Tuesday, December 10, 2013
While a lot has been written about abusive patents as basically frivolous, author Hedrick Smith reports a particularly cynical patent application on p. 286 of his 2012 book “Who Stole the American Dream?”, which I will review soon.
The patent application in question came from IBM in 2006, a “Method for identifying Human-Resource Work Content to Outsource Offshore”. IBM would follow with another application in 2007, “Workforce Sourcing Optimizer”.
But the USPTO made the applications public in March 2009, creating a public relations “nightmare” for IBM, which withdrew the application. Does IBM enter a hall of shame for this one?
Monday, December 09, 2013
The Supreme Court has announced that it will hear an appeal on a case and decide whether computer software and code can normally be patented. This sounds like something of existential importance to many companies. The Supreme Court Blog calls this an “analytical method implemented by a computer or by a link on the Internet, entry here. The case will be Alice Corporation Pty Ltd v. CLS Bank International.
The Washington Post Switch blog, in a piece Saturday by Timothy B. Lee, mentions older Supreme Court decisions that mathematical algorithms are not eligible for patent protection on themselves. But circuit courts and then appeals courts have ruled that code that implements algorithms could be patented. The link is here. Lee points out that most of the patents subject to trolling have been software patents.

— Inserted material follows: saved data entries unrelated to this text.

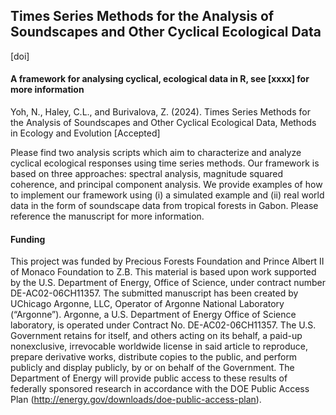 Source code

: 
## Times Series Methods for the Analysis of Soundscapes and Other Cyclical Ecological Data 
[doi]

#### A framework for analysing cyclical, ecological data in R, see [xxxx] for more information 

Yoh, N., Haley, C.L., and Burivalova, Z. (2024). Times Series Methods for the Analysis of Soundscapes and Other Cyclical Ecological Data, Methods in Ecology and Evolution [Accepted] 

Please find two analysis scripts which aim to characterize and analyze cyclical ecological responses using time series methods. Our framework is based on three approaches: spectral analysis, magnitude squared coherence, and principal component analysis. 
We provide examples of how to implement our framework using (i) a simulated example and (ii) real world data in the form of soundscape data from tropical forests in Gabon. Please reference the manuscript for more information.


#### Funding
This project was funded by Precious Forests Foundation and Prince Albert II of Monaco Foundation to Z.B. This material is based upon work supported by the U.S. Department of Energy, Office of Science, under contract number DE-AC02-06CH11357. 
The submitted manuscript has been created by UChicago Argonne, LLC, Operator of Argonne National Laboratory (“Argonne”). Argonne, a U.S. Department of Energy Office of Science laboratory, is operated under Contract No. DE-AC02-06CH11357. 
The U.S. Government retains for itself, and others acting on its behalf, a paid-up nonexclusive, irrevocable worldwide license in said article to reproduce, prepare derivative works, distribute copies to the public, and perform publicly and display publicly, by or on behalf of the Government. 
The Department of Energy will provide public access to these results of federally sponsored research in accordance with the DOE Public Access Plan (http://energy.gov/downloads/doe-public-access-plan). 
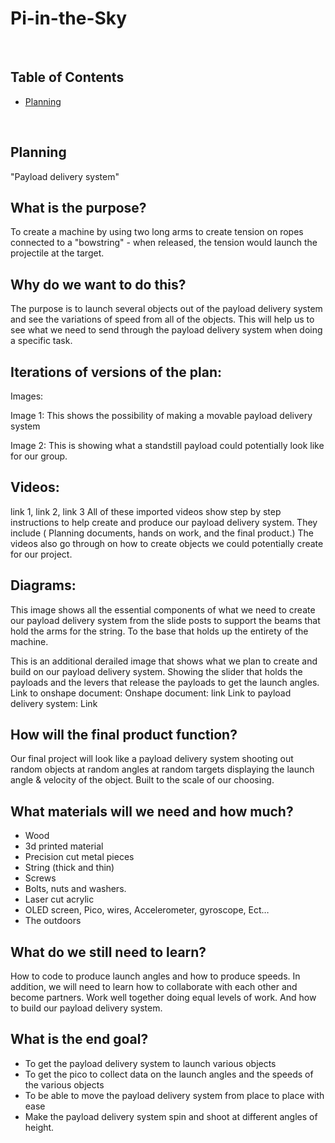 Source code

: # Pi-in-the-Sky

&nbsp;

## Table of Contents
* [Planning](#planning)

&nbsp;
## Planning
"Payload delivery system"

## What is the purpose? 
To create a machine by using two long arms to create tension on ropes connected to a "bowstring" - when released, the tension would launch the projectile at the target.

## Why do we want to do this? 
The purpose is to launch several objects out of the payload delivery system and see the variations of speed from all of the objects. This will help us to see what we need to send through the payload delivery system when doing a specific task. 

## Iterations of versions of the plan: 
Images: 

Image 1: 
This shows the possibility of making a movable payload delivery 
system 

Image 2:
This is showing what a standstill payload could potentially look like for our group. 




## Videos: 
link 1, link 2, link 3 
All of these imported videos show step by step instructions to help create and produce our payload delivery system. They include ( Planning documents, hands on work, and the final product.) 
The videos also go through on how to create objects we could potentially create for our project. 
## Diagrams: 

This image shows all the essential components of what we need to create our payload delivery system from the slide posts to support the beams that hold the arms for the string. To the base that holds up the entirety of the machine.

This is an additional derailed image that shows what we plan to create and build on our payload delivery system. Showing the slider that holds the payloads and the levers that release the payloads to get the launch angles.
Link to onshape document: 
Onshape document: link 
Link to payload delivery system: Link

## How will the final product function? 
Our final project will look like a payload delivery system shooting out random objects at random angles at random targets displaying the launch angle & velocity of the object. Built to the scale of our choosing. 

## What materials will we need and how much?  
* Wood 
* 3d printed material 
* Precision cut metal pieces 
* String (thick and thin) 
* Screws 
* Bolts, nuts and washers. 
* Laser cut acrylic 
* OLED screen, Pico, wires, Accelerometer, gyroscope, Ect…
* The outdoors 

## What do we still need to learn?
How to code to produce launch angles and how to produce speeds. In addition, we will need to learn how to collaborate with each other and become partners. Work well together doing equal levels of work. And how to build our payload delivery system. 


## What is the end goal?
* To get the payload delivery system to launch various objects 
* To get the pico to collect data on the launch angles and the speeds of the various objects
* To be able to move the payload delivery system from place to place with ease
* Make the payload delivery system spin and shoot at different angles of height. 



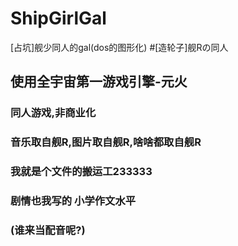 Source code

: # ShipGirlGal
[占坑]舰少同人的gal(dos的图形化)
#[造轮子]舰Rの同人
## 使用全宇宙第一游戏引擎-元火
### 同人游戏,非商业化
### 音乐取自舰R,图片取自舰R,啥啥都取自舰R
### 我就是个文件的搬运工233333
### 剧情也我写的 小学作文水平
### (谁来当配音呢?)
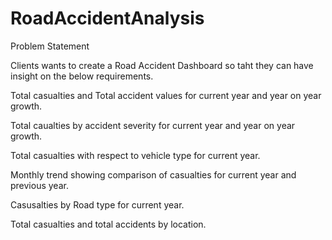 # RoadAccidentAnalysis

Problem Statement 

Clients wants to create a Road Accident Dashboard so taht they can have insight on the below requirements.

Total casualties and Total accident values for current year and year on year growth.

Total caualties by accident severity for current year and year on year growth.

Total casualties with respect to vehicle type for current year.

Monthly trend showing comparison of casualties for current year and previous year.

Casusalties by Road type for current year.

Total casualties and total accidents by location.
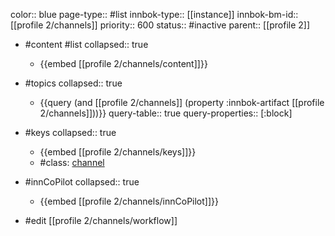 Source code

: color:: blue
page-type:: #list
innbok-type:: [[instance]]
innbok-bm-id:: [[profile 2/channels]]
priority:: 600
status:: #inactive
parent:: [[profile 2]]

- #content #list
  collapsed:: true
	- {{embed [[profile 2/channels/content]]}}
- #topics
   collapsed:: true
    - {{query (and [[profile 2/channels]] (property :innbok-artifact [[profile 2/channels]]))}}
      query-table:: true
      query-properties:: [:block]
- #keys
  collapsed:: true
	- {{embed [[profile 2/channels/keys]]}}
	- #class: [channel](https://go.innbok.com/#/page/innBoK%2Fclass%2Fchannel)
- #innCoPilot
   collapsed:: true
	 - {{embed [[profile 2/channels/innCoPilot]]}}

- #edit [[profile 2/channels/workflow]]

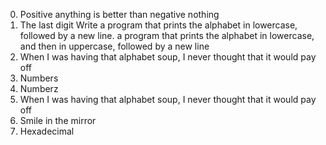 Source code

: 0. Positive anything is better than negative nothing
1. The last digit
Write a program that prints the alphabet in lowercase, followed by a new line.
a program that prints the alphabet in lowercase, and then in uppercase, followed by a new line
4. When I was having that alphabet soup, I never thought that it would pay off
5. Numbers
6. Numberz
4. When I was having that alphabet soup, I never thought that it would pay off
7. Smile in the mirror
8. Hexadecimal
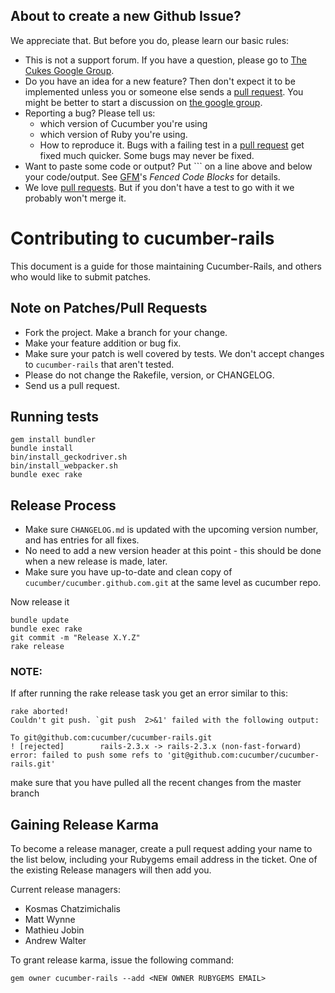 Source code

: ## About to create a new Github Issue?

We appreciate that. But before you do, please learn our basic rules:

* This is not a support forum. If you have a question, please go to [The Cukes Google Group](http://groups.google.com/group/cukes).
* Do you have an idea for a new feature? Then don't expect it to be implemented unless you or someone else sends a [pull request](https://help.github.com/articles/using-pull-requests). You might be better to start a discussion on [the google group](http://groups.google.com/group/cukes).
* Reporting a bug? Please tell us:
  * which version of Cucumber you're using
  * which version of Ruby you're using.
  * How to reproduce it. Bugs with a failing test in a [pull request](https://help.github.com/articles/using-pull-requests) get fixed much quicker. Some bugs may never be fixed.
* Want to paste some code or output? Put \`\`\` on a line above and below your code/output. See [GFM](https://help.github.com/articles/github-flavored-markdown)'s *Fenced Code Blocks* for details.
* We love [pull requests](https://help.github.com/articles/using-pull-requests). But if you don't have a test to go with it we probably won't merge it.

# Contributing to cucumber-rails

This document is a guide for those maintaining Cucumber-Rails, and others who would like to submit patches.

## Note on Patches/Pull Requests

* Fork the project. Make a branch for your change.
* Make your feature addition or bug fix.
* Make sure your patch is well covered by tests. We don't accept changes to `cucumber-rails` that aren't tested.
* Please do not change the Rakefile, version, or CHANGELOG.
* Send us a pull request.

## Running tests

    gem install bundler
    bundle install
    bin/install_geckodriver.sh
    bin/install_webpacker.sh
    bundle exec rake

## Release Process

* Make sure `CHANGELOG.md` is updated with the upcoming version number, and has entries for all fixes.
* No need to add a new version header at this point - this should be done when a new release is made, later.
* Make sure you have up-to-date and clean copy of `cucumber/cucumber.github.com.git` at the same level as cucumber repo.

Now release it

    bundle update
    bundle exec rake
    git commit -m "Release X.Y.Z"
    rake release

### NOTE:

If after running the rake release task you get an error similar to this:

    rake aborted!
    Couldn't git push. `git push  2>&1' failed with the following output:

    To git@github.com:cucumber/cucumber-rails.git
    ! [rejected]        rails-2.3.x -> rails-2.3.x (non-fast-forward)
    error: failed to push some refs to 'git@github.com:cucumber/cucumber-rails.git'

make sure that you have pulled all the recent changes from the master branch

## Gaining Release Karma

To become a release manager, create a pull request adding your name to the list below, including
your Rubygems email address in the ticket. One of the existing Release managers will then add you.

Current release managers:
  * Kosmas Chatzimichalis
  * Matt Wynne
  * Mathieu Jobin
  * Andrew Walter

To grant release karma, issue the following command:

    gem owner cucumber-rails --add <NEW OWNER RUBYGEMS EMAIL>
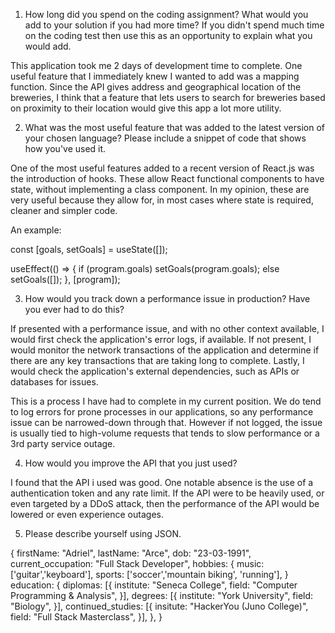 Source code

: 1. How long did you spend on the coding assignment? What would you add to your
solution if you had more time? If you didn&#39;t spend much time on the coding test
then use this as an opportunity to explain what you would add.

This application took me 2 days of development time to complete. One useful feature that I immediately knew I wanted to add was a mapping function. Since the API gives address and geographical location of the breweries, I think that a feature that lets users to search for breweries based on proximity to their location would give this app a lot more utility.

2. What was the most useful feature that was added to the latest version of your
chosen language? Please include a snippet of code that shows how you&#39;ve used
it.

One of the most useful features added to a recent version of React.js was the introduction of hooks. These allow React functional components to have state, without implementing a class component. In my opinion, these are very useful because they allow for, in most cases where state is required, cleaner and simpler code.

An example:

const [goals, setGoals] = useState([]);

useEffect(() => {
    if (program.goals)
        setGoals(program.goals);
    else
        setGoals([]);
}, [program]);

3. How would you track down a performance issue in production? Have you ever
had to do this?

If presented with a performance issue, and with no other context available, I would first check the application's error logs, if available. If not present, I would monitor the network transactions of the application and determine if there are any key transactions that are taking long to complete. Lastly, I would check the application's external dependencies, such as APIs or databases for issues. 

This is a process I have had to complete in my current position. We do tend to log errors for prone processes in our applications, so any performance issue can be narrowed-down through that. However if not logged, the issue is usually tied to high-volume requests that tends to slow performance or a 3rd party service outage.

4. How would you improve the API that you just used?

I found that the API i used was good. One notable absence is the use of a authentication token and any rate limit. If the API were to be heavily used, or even targeted by a DDoS attack, then the performance of the API would be lowered or even experience outages.

5. Please describe yourself using JSON.

{
    firstName: "Adriel",
    lastName: "Arce",
    dob: "23-03-1991",
    current_occupation: "Full Stack Developer",
    hobbies: {
        music: ['guitar','keyboard'],
        sports: ['soccer','mountain biking', 'running'],
    }
    education: {
        diplomas: [{
            institute: "Seneca College",
            field: "Computer Programming & Analysis",
        }],
        degrees: [{
            institute: "York University",
            field: "Biology",
        }],
        continued_studies: [{
            insitute: "HackerYou (Juno College)",
            field: "Full Stack Masterclass",
        }],
    },
}
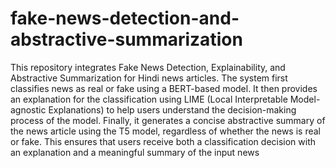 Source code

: # fake-news-detection-and-abstractive-summarization

This repository integrates Fake News Detection, Explainability, and Abstractive Summarization for Hindi news articles. The system first classifies news as real or fake using a BERT-based model. It then provides an explanation for the classification using LIME (Local Interpretable Model-agnostic Explanations) to help users understand the decision-making process of the model. Finally, it generates a concise abstractive summary of the news article using the T5 model, regardless of whether the news is real or fake. This ensures that users receive both a classification decision with an explanation and a meaningful summary of the input news
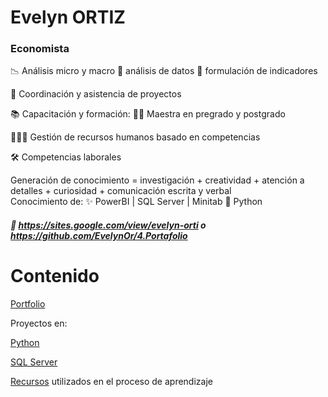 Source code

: # Evelyn ORTIZ
### Economista



📉  Análisis micro y macro     🧾 análisis de datos          📍 formulación de indicadores

📏 Coordinación y asistencia de proyectos

📚  Capacitación y formación: 👩‍🏫 
    Maestra en pregrado y postgrado

🧑‍🤝‍🧑 Gestión de recursos humanos basado en competencias



🛠️ Competencias laborales 

   Generación de conocimiento = investigación + creatividad + atención a detalles + curiosidad + comunicación escrita y verbal  
   Conocimiento de:  ✨ PowerBI   |  SQL Server  |   Minitab      🐍 Python  
   
 ##### 💼 https://sites.google.com/view/evelyn-orti o https://github.com/EvelynOr/4.Portafolio 




# Contenido

[Portfolio](https://github.com/EvelynOr/4.Portafolio)

Proyectos en: 

[Python](https://github.com/EvelynOr/Python)

[SQL Server](https://github.com/EvelynOr/SQL)

[Recursos](https://github.com/EvelynOr/Publicaciones) utilizados en el proceso de aprendizaje


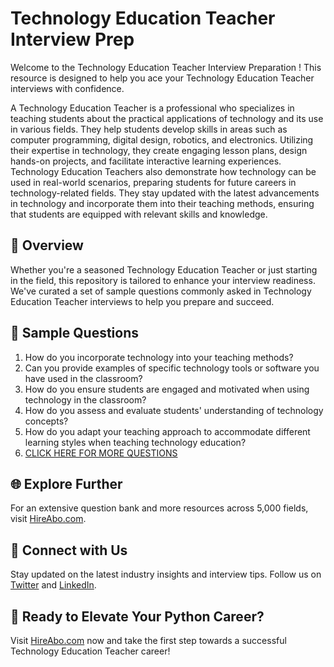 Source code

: # Technology Education Teacher Interview Prep

Welcome to the Technology Education Teacher Interview Preparation ! This resource is designed to help you ace your Technology Education Teacher interviews with confidence.

A Technology Education Teacher is a professional who specializes in teaching students about the practical applications of technology and its use in various fields. They help students develop skills in areas such as computer programming, digital design, robotics, and electronics. Utilizing their expertise in technology, they create engaging lesson plans, design hands-on projects, and facilitate interactive learning experiences. Technology Education Teachers also demonstrate how technology can be used in real-world scenarios, preparing students for future careers in technology-related fields. They stay updated with the latest advancements in technology and incorporate them into their teaching methods, ensuring that students are equipped with relevant skills and knowledge.

## 🚀 Overview

Whether you're a seasoned Technology Education Teacher or just starting in the field, this repository is tailored to enhance your interview readiness. We've curated a set of sample questions commonly asked in Technology Education Teacher interviews to help you prepare and succeed.

## 📝 Sample Questions

1. How do you incorporate technology into your teaching methods?
2. Can you provide examples of specific technology tools or software you have used in the classroom?
3. How do you ensure students are engaged and motivated when using technology in the classroom?
4. How do you assess and evaluate students' understanding of technology concepts?
5. How do you adapt your teaching approach to accommodate different learning styles when teaching technology education?
6. [CLICK HERE FOR MORE QUESTIONS](https://hireabo.com/job/4_0_20/Technology%20Education%20Teacher)

## 🌐 Explore Further

For an extensive question bank and more resources across 5,000 fields, visit [HireAbo.com](https://www.hireabo.com).

## 📱 Connect with Us

Stay updated on the latest industry insights and interview tips. Follow us on [Twitter](https://twitter.com/hireabo) and [LinkedIn](https://www.linkedin.com/in/hire-abo-3609972a8/).

## 🚀 Ready to Elevate Your Python Career?

Visit [HireAbo.com](https://www.hireabo.com) now and take the first step towards a successful Technology Education Teacher career! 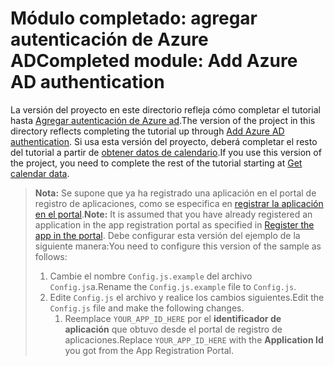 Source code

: # <a name="completed-module-add-azure-ad-authentication"></a><span data-ttu-id="a2bd7-101">Módulo completado: agregar autenticación de Azure AD</span><span class="sxs-lookup"><span data-stu-id="a2bd7-101">Completed module: Add Azure AD authentication</span></span>

<span data-ttu-id="a2bd7-102">La versión del proyecto en este directorio refleja cómo completar el tutorial hasta [Agregar autenticación de Azure ad](https://docs.microsoft.com/graph/training/react-tutorial?tutorial-step=3).</span><span class="sxs-lookup"><span data-stu-id="a2bd7-102">The version of the project in this directory reflects completing the tutorial up through [Add Azure AD authentication](https://docs.microsoft.com/graph/training/react-tutorial?tutorial-step=3).</span></span> <span data-ttu-id="a2bd7-103">Si usa esta versión del proyecto, deberá completar el resto del tutorial a partir de [obtener datos de calendario](https://docs.microsoft.com/graph/training/react-tutorial?tutorial-step=4).</span><span class="sxs-lookup"><span data-stu-id="a2bd7-103">If you use this version of the project, you need to complete the rest of the tutorial starting at [Get calendar data](https://docs.microsoft.com/graph/training/react-tutorial?tutorial-step=4).</span></span>

> <span data-ttu-id="a2bd7-104">**Nota:** Se supone que ya ha registrado una aplicación en el portal de registro de aplicaciones, como se especifica en [registrar la aplicación en el portal](https://docs.microsoft.com/graph/training/react-tutorial?tutorial-step=2).</span><span class="sxs-lookup"><span data-stu-id="a2bd7-104">**Note:** It is assumed that you have already registered an application in the app registration portal as specified in [Register the app in the portal](https://docs.microsoft.com/graph/training/react-tutorial?tutorial-step=2).</span></span> <span data-ttu-id="a2bd7-105">Debe configurar esta versión del ejemplo de la siguiente manera:</span><span class="sxs-lookup"><span data-stu-id="a2bd7-105">You need to configure this version of the sample as follows:</span></span>
>
> 1. <span data-ttu-id="a2bd7-106">Cambie el nombre `Config.js.example` del archivo `Config.js`a.</span><span class="sxs-lookup"><span data-stu-id="a2bd7-106">Rename the `Config.js.example` file to `Config.js`.</span></span>
> 1. <span data-ttu-id="a2bd7-107">Edite `Config.js` el archivo y realice los cambios siguientes.</span><span class="sxs-lookup"><span data-stu-id="a2bd7-107">Edit the `Config.js` file and make the following changes.</span></span>
>     1. <span data-ttu-id="a2bd7-108">Reemplace `YOUR_APP_ID_HERE` por el **identificador de aplicación** que obtuvo desde el portal de registro de aplicaciones.</span><span class="sxs-lookup"><span data-stu-id="a2bd7-108">Replace `YOUR_APP_ID_HERE` with the **Application Id** you got from the App Registration Portal.</span></span> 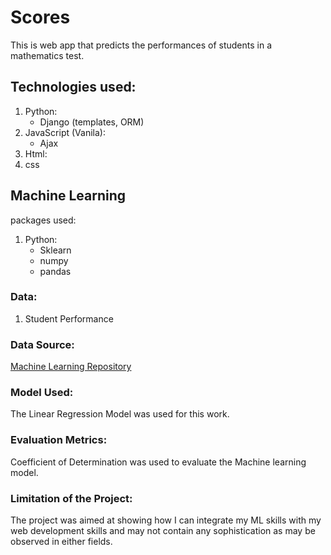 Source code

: # Scores
This is web app that predicts the performances of 
students in a mathematics test.

## Technologies used:
1. Python:
   - Django (templates, ORM)
2. JavaScript (Vanila):
   - Ajax 
3. Html:
4. css

## Machine Learning 
packages used:
1. Python:
   - Sklearn
   - numpy
   - pandas

### Data:
1. Student Performance  

### Data Source:
[Machine Learning Repository]()

### Model Used:
The Linear Regression Model was used for this work.

### Evaluation Metrics:
Coefficient of Determination was used to evaluate the Machine learning model.

### Limitation of the Project:
The project was aimed at showing how I can integrate my ML skills with my web development skills and may not contain any sophistication as may be observed in either fields. 







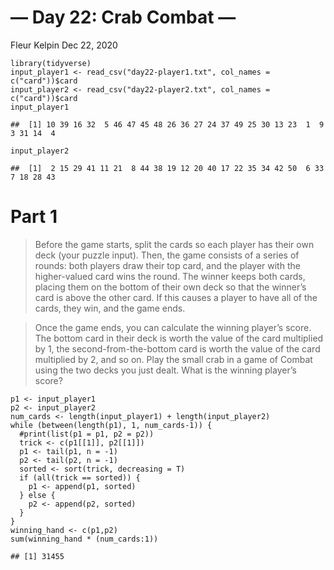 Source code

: — Day 22: Crab Combat —
================
Fleur Kelpin
Dec 22, 2020

    library(tidyverse)
    input_player1 <- read_csv("day22-player1.txt", col_names = c("card"))$card
    input_player2 <- read_csv("day22-player2.txt", col_names = c("card"))$card
    input_player1

    ##  [1] 10 39 16 32  5 46 47 45 48 26 36 27 24 37 49 25 30 13 23  1  9  3 31 14  4

    input_player2

    ##  [1]  2 15 29 41 11 21  8 44 38 19 12 20 40 17 22 35 34 42 50  6 33  7 18 28 43

# Part 1

> Before the game starts, split the cards so each player has their own
> deck (your puzzle input). Then, the game consists of a series of
> rounds: both players draw their top card, and the player with the
> higher-valued card wins the round. The winner keeps both cards,
> placing them on the bottom of their own deck so that the winner’s card
> is above the other card. If this causes a player to have all of the
> cards, they win, and the game ends.

> Once the game ends, you can calculate the winning player’s score. The
> bottom card in their deck is worth the value of the card multiplied by
> 1, the second-from-the-bottom card is worth the value of the card
> multiplied by 2, and so on. Play the small crab in a game of Combat
> using the two decks you just dealt. What is the winning player’s
> score?

    p1 <- input_player1
    p2 <- input_player2
    num_cards <- length(input_player1) + length(input_player2)
    while (between(length(p1), 1, num_cards-1)) {
      #print(list(p1 = p1, p2 = p2))
      trick <- c(p1[[1]], p2[[1]])
      p1 <- tail(p1, n = -1)
      p2 <- tail(p2, n = -1)
      sorted <- sort(trick, decreasing = T)
      if (all(trick == sorted)) {
        p1 <- append(p1, sorted)
      } else {
        p2 <- append(p2, sorted)
      }
    }
    winning_hand <- c(p1,p2)
    sum(winning_hand * (num_cards:1))

    ## [1] 31455
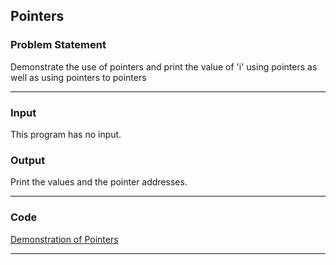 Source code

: ## Pointers

### Problem Statement
Demonstrate the use of pointers and print the value of 'i' using pointers as well as using pointers to pointers

---

### Input
This program has no input.

### Output 
Print the values and the pointer addresses.

---

### Code

[Demonstration of Pointers](pointers_demonstration.c)

---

This reminds me of my first job, at RCA Labs in Princeton and then Indianapolis, in 1970, when we tried to code a “dynamic programming” model for an operations research problem having to do with production lines, in FORTRAN. Machine power on the Spectra at that time was capable of running the solution. But the theoretical legal question could have been interesting, if that code itself could have been “patented”.
Thursday, December 05, 2013
The House passed the Innovation Act today, by 325-19. The Act would impose a “loser pays” system that would stop abusive patent lawsuits from “patent trolls” who make frivolous claims, now against retailers who sell items on their own websites. These could be serious for authors or filmmakers who sell their own work directly on the sites, as some prefer to do in the early stages of a release.
Yet, some people say that the Act will make it harder for legitimate inventor to defend real patents.
Fox News has a stoy by Gabrielle Kroll here. Kroll says that “startups” and “small business” are divided among themselves on the Act.
Intellectual Property Asset Management (IAM) had produced a con argument on the Bob Goodlatte (R-Va) bill some time back, here.
Sunday, December 01, 2013
Timothy B. Lee has a new article in the Washington Post “Switch Blog” explaining how universities are somewhat acting as strangebedfellows of patent trolls, receiving income from old patents in which they have little or no technical involvement. Apparently, the University of California at Berkeley received income for years on the programming technology that allows the everyday practice of embedding videos on websites and blogs. And the University of Pennsylvania and University of Utah joined Myriad in chasing income in breast cancer detection technology after the Supreme Court had rules that human genes can’t be patented. The Nov. 30 Post article is here.
Trolls, in copyright, patent and perhaps trademark, exist because people say they need to make “real money” support families after innovation, so “buying the right” to that income seems to make “moral sense” to them. Proposals to weaken Section 230 on the web could further weaken the ability to preclude trolling.